▸ **What to work on**: Every record that follows needs to be written out again, exactly.

Dataset below:

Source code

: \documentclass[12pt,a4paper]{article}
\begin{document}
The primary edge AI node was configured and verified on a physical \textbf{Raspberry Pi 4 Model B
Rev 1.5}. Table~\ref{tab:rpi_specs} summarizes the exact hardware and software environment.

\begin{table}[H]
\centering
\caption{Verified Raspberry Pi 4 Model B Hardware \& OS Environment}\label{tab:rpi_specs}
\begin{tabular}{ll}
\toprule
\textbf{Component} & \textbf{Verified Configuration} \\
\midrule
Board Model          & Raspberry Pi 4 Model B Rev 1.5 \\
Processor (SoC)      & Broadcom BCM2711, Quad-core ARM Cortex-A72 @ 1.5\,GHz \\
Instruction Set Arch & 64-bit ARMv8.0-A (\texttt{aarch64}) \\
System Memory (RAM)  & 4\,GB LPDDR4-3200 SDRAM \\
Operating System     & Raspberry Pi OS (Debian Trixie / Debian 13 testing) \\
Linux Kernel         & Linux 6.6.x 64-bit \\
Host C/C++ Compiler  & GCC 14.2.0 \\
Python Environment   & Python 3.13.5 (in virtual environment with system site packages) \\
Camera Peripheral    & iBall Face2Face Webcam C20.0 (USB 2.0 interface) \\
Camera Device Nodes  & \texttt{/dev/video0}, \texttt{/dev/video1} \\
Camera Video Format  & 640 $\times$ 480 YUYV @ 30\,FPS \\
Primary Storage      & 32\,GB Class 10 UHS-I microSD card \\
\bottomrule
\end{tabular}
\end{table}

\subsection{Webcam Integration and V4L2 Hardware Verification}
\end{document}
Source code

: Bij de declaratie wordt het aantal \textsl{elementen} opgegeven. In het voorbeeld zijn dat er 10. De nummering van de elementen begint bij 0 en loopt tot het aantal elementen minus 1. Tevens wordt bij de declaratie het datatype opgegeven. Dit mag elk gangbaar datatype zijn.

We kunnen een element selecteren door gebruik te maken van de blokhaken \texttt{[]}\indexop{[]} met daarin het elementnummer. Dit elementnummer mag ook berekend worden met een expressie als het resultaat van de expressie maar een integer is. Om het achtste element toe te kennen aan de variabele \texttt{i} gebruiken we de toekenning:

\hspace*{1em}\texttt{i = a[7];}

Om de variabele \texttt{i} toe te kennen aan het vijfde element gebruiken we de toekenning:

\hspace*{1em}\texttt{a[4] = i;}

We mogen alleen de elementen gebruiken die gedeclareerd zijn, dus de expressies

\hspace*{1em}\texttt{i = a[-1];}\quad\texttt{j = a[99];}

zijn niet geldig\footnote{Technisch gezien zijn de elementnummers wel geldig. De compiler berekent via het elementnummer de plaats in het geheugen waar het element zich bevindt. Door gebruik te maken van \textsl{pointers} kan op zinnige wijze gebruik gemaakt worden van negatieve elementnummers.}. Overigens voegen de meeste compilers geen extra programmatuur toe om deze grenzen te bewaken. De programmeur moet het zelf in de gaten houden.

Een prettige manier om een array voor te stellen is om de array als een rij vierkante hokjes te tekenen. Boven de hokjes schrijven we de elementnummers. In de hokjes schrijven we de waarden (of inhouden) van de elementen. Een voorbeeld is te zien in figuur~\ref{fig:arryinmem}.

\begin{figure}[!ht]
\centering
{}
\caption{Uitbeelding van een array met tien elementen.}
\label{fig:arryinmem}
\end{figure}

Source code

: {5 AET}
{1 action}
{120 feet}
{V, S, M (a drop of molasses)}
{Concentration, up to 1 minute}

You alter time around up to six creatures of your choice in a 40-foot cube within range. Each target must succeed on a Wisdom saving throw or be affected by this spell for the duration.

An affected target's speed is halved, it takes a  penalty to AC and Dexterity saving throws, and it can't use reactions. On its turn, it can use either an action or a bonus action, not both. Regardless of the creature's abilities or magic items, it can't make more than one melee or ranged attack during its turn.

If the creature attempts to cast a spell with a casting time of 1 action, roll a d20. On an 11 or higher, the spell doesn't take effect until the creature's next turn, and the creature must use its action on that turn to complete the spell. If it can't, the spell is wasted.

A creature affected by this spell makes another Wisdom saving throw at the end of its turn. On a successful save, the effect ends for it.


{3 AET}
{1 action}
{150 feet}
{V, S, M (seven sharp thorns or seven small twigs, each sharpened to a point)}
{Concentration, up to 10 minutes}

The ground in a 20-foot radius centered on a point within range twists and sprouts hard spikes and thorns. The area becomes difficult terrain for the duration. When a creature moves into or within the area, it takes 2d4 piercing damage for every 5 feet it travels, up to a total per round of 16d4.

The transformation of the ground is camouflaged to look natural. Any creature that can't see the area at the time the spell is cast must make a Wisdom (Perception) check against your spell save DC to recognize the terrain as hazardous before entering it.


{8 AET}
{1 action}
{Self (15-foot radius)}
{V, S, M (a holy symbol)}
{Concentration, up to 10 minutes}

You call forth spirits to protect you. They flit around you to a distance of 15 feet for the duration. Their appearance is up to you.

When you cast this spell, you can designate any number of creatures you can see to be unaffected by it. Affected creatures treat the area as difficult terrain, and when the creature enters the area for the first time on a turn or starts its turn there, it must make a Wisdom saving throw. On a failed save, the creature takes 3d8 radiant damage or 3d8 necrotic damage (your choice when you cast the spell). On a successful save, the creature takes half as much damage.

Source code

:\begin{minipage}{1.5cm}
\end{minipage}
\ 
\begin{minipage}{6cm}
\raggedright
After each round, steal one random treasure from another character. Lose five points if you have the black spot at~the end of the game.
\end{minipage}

End of Dataset.

▸ **Solution**:
Source code

: \documentclass[12pt,a4paper]{article}
\begin{document}
The primary edge AI node was configured and verified on a physical \textbf{Raspberry Pi 4 Model B
Rev 1.5}. Table~\ref{tab:rpi_specs} summarizes the exact hardware and software environment.

\begin{table}[H]
\centering
\caption{Verified Raspberry Pi 4 Model B Hardware \& OS Environment}\label{tab:rpi_specs}
\begin{tabular}{ll}
\toprule
\textbf{Component} & \textbf{Verified Configuration} \\
\midrule
Board Model          & Raspberry Pi 4 Model B Rev 1.5 \\
Processor (SoC)      & Broadcom BCM2711, Quad-core ARM Cortex-A72 @ 1.5\,GHz \\
Instruction Set Arch & 64-bit ARMv8.0-A (\texttt{aarch64}) \\
System Memory (RAM)  & 4\,GB LPDDR4-3200 SDRAM \\
Operating System     & Raspberry Pi OS (Debian Trixie / Debian 13 testing) \\
Linux Kernel         & Linux 6.6.x 64-bit \\
Host C/C++ Compiler  & GCC 14.2.0 \\
Python Environment   & Python 3.13.5 (in virtual environment with system site packages) \\
Camera Peripheral    & iBall Face2Face Webcam C20.0 (USB 2.0 interface) \\
Camera Device Nodes  & \texttt{/dev/video0}, \texttt{/dev/video1} \\
Camera Video Format  & 640 $\times$ 480 YUYV @ 30\,FPS \\
Primary Storage      & 32\,GB Class 10 UHS-I microSD card \\
\bottomrule
\end{tabular}
\end{table}

\subsection{Webcam Integration and V4L2 Hardware Verification}
\end{document}
Source code

: Bij de declaratie wordt het aantal \textsl{elementen} opgegeven. In het voorbeeld zijn dat er 10. De nummering van de elementen begint bij 0 en loopt tot het aantal elementen minus 1. Tevens wordt bij de declaratie het datatype opgegeven. Dit mag elk gangbaar datatype zijn.

We kunnen een element selecteren door gebruik te maken van de blokhaken \texttt{[]}\indexop{[]} met daarin het elementnummer. Dit elementnummer mag ook berekend worden met een expressie als het resultaat van de expressie maar een integer is. Om het achtste element toe te kennen aan de variabele \texttt{i} gebruiken we de toekenning:

\hspace*{1em}\texttt{i = a[7];}

Om de variabele \texttt{i} toe te kennen aan het vijfde element gebruiken we de toekenning:

\hspace*{1em}\texttt{a[4] = i;}

We mogen alleen de elementen gebruiken die gedeclareerd zijn, dus de expressies

\hspace*{1em}\texttt{i = a[-1];}\quad\texttt{j = a[99];}

zijn niet geldig\footnote{Technisch gezien zijn de elementnummers wel geldig. De compiler berekent via het elementnummer de plaats in het geheugen waar het element zich bevindt. Door gebruik te maken van \textsl{pointers} kan op zinnige wijze gebruik gemaakt worden van negatieve elementnummers.}. Overigens voegen de meeste compilers geen extra programmatuur toe om deze grenzen te bewaken. De programmeur moet het zelf in de gaten houden.

Een prettige manier om een array voor te stellen is om de array als een rij vierkante hokjes te tekenen. Boven de hokjes schrijven we de elementnummers. In de hokjes schrijven we de waarden (of inhouden) van de elementen. Een voorbeeld is te zien in figuur~\ref{fig:arryinmem}.

\begin{figure}[!ht]
\centering
{}
\caption{Uitbeelding van een array met tien elementen.}
\label{fig:arryinmem}
\end{figure}

Source code

: {5 AET}
{1 action}
{120 feet}
{V, S, M (a drop of molasses)}
{Concentration, up to 1 minute}

You alter time around up to six creatures of your choice in a 40-foot cube within range. Each target must succeed on a Wisdom saving throw or be affected by this spell for the duration.

An affected target's speed is halved, it takes a  penalty to AC and Dexterity saving throws, and it can't use reactions. On its turn, it can use either an action or a bonus action, not both. Regardless of the creature's abilities or magic items, it can't make more than one melee or ranged attack during its turn.

If the creature attempts to cast a spell with a casting time of 1 action, roll a d20. On an 11 or higher, the spell doesn't take effect until the creature's next turn, and the creature must use its action on that turn to complete the spell. If it can't, the spell is wasted.

A creature affected by this spell makes another Wisdom saving throw at the end of its turn. On a successful save, the effect ends for it.


{3 AET}
{1 action}
{150 feet}
{V, S, M (seven sharp thorns or seven small twigs, each sharpened to a point)}
{Concentration, up to 10 minutes}

The ground in a 20-foot radius centered on a point within range twists and sprouts hard spikes and thorns. The area becomes difficult terrain for the duration. When a creature moves into or within the area, it takes 2d4 piercing damage for every 5 feet it travels, up to a total per round of 16d4.

The transformation of the ground is camouflaged to look natural. Any creature that can't see the area at the time the spell is cast must make a Wisdom (Perception) check against your spell save DC to recognize the terrain as hazardous before entering it.


{8 AET}
{1 action}
{Self (15-foot radius)}
{V, S, M (a holy symbol)}
{Concentration, up to 10 minutes}

You call forth spirits to protect you. They flit around you to a distance of 15 feet for the duration. Their appearance is up to you.

When you cast this spell, you can designate any number of creatures you can see to be unaffected by it. Affected creatures treat the area as difficult terrain, and when the creature enters the area for the first time on a turn or starts its turn there, it must make a Wisdom saving throw. On a failed save, the creature takes 3d8 radiant damage or 3d8 necrotic damage (your choice when you cast the spell). On a successful save, the creature takes half as much damage.

Source code

:\begin{minipage}{1.5cm}
\end{minipage}
\ 
\begin{minipage}{6cm}
\raggedright
After each round, steal one random treasure from another character. Lose five points if you have the black spot at~the end of the game.
\end{minipage}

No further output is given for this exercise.